At least there was no room for Celine Dion. Two New Yorkers this weekend swore that their hearts would go on when they descended two-and-a-half miles in a submarine and exchanged vows above the wreck of Titanic.

David Leibowitz and Kimberley Miller made their journey beneath the North Atlantic in one of the submersibles that was used in the making of the Hollywood movie about the doomed liner.

Dressed in flame-retardant suits and perched on their knees throughout because the submersible was so small, the couple were married by Captain Ron Warwick, captain of the cruise liner QE2. The captain was actually above water, in the operations room of the Russian research ship Akademik Keldysh.

The couple's chance to exchange rings above the famous wreck came after Mr Leibowitz won a contest organised by a new diving internet company, Subsea Explorer.

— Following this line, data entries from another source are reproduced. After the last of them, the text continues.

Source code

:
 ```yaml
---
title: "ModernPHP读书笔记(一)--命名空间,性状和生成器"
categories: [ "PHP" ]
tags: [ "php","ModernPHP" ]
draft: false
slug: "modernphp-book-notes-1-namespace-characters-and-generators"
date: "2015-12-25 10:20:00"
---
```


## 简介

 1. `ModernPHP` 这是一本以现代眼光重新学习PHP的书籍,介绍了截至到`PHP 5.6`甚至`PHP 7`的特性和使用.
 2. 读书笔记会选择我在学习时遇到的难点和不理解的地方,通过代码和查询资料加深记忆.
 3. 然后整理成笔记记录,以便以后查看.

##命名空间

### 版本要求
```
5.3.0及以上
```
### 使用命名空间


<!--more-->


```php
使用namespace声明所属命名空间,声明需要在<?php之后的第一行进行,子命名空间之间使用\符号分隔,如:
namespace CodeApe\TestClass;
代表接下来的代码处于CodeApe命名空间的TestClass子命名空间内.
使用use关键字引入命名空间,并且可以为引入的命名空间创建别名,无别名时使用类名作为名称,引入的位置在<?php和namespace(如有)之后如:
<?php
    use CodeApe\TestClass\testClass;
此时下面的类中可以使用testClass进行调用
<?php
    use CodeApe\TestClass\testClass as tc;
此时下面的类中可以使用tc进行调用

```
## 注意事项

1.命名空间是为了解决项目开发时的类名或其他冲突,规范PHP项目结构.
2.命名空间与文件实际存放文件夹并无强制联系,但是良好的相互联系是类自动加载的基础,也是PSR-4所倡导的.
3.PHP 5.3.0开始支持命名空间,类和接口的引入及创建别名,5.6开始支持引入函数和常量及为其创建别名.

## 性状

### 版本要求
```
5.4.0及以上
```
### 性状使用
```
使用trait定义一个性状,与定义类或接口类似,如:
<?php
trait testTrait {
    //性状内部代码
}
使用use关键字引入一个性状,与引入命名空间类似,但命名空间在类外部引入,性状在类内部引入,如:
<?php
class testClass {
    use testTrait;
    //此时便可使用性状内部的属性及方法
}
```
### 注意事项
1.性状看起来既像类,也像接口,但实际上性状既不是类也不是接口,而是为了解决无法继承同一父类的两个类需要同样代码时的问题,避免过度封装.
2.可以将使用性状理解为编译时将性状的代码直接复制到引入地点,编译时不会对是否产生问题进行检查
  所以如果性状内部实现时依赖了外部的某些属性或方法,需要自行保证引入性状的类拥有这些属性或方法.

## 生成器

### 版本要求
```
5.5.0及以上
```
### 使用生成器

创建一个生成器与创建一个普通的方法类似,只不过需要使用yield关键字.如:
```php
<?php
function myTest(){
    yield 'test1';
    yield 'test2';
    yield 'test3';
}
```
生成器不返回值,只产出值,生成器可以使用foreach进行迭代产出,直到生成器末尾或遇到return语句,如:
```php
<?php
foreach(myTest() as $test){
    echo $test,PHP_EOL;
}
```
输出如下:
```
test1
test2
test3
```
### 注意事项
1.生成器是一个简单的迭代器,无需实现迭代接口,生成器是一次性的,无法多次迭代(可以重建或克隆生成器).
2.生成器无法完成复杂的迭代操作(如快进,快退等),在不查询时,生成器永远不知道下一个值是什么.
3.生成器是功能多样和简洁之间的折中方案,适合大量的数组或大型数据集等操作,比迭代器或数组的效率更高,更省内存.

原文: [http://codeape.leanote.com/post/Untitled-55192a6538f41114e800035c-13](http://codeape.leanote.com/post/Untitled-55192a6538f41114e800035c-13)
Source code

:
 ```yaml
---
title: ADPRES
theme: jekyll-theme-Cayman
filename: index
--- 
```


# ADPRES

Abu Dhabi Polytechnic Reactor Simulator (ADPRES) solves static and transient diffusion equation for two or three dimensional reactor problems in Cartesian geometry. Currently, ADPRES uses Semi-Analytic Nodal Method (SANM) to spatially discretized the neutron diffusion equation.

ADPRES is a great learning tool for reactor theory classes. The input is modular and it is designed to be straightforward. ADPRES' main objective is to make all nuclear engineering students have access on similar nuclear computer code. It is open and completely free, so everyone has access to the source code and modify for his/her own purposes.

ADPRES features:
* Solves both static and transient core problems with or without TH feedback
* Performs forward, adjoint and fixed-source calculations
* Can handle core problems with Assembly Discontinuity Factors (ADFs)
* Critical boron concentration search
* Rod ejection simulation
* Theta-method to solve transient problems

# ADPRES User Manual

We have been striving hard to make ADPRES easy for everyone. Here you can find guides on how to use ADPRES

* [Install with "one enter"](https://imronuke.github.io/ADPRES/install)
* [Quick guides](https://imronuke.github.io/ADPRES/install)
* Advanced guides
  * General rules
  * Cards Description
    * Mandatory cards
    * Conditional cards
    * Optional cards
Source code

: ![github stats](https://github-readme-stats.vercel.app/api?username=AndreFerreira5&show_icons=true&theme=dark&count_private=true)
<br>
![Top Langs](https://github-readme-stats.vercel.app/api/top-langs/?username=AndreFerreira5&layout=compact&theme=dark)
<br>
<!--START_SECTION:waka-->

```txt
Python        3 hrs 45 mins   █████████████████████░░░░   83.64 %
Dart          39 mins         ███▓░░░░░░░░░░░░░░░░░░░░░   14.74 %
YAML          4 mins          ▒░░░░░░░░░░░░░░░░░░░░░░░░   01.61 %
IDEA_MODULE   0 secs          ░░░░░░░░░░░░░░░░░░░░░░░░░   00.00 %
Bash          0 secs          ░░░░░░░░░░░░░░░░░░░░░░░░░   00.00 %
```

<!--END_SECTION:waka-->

The company received 28,000 entries to win the trip, which normally costs $36,000 per person. But the wedding, carried out 400 miles south-east of St John's, Newfoundland, has been criticised by those whose relatives were among the 1,523 people who died when the "unsinkable" ship hit an iceberg and sank in April 1912.

Brian Ticehurst, of the British Titanic Society, said it was "an insult to each one of those people that this couple should spoil the site by getting married".

But the groom dismissed the comments. Mr Leibowitz, a web designer, added: "We don't really view this as a gravesite. Still if you were to be married at a church, you'd have to treat that with reverence because you'd be near a graveyard, too."

The Russian Academy of Sciences, which provides the submersibles used for these dives, says that the money provided by such trips to the Titanic helps to fund its research projects.

The head scientist, Anatoly Sagalevitch, said: "Most of the money is for fuel, food and the salary of the crew. We have on board 12 scientists. They are doing a lot of research."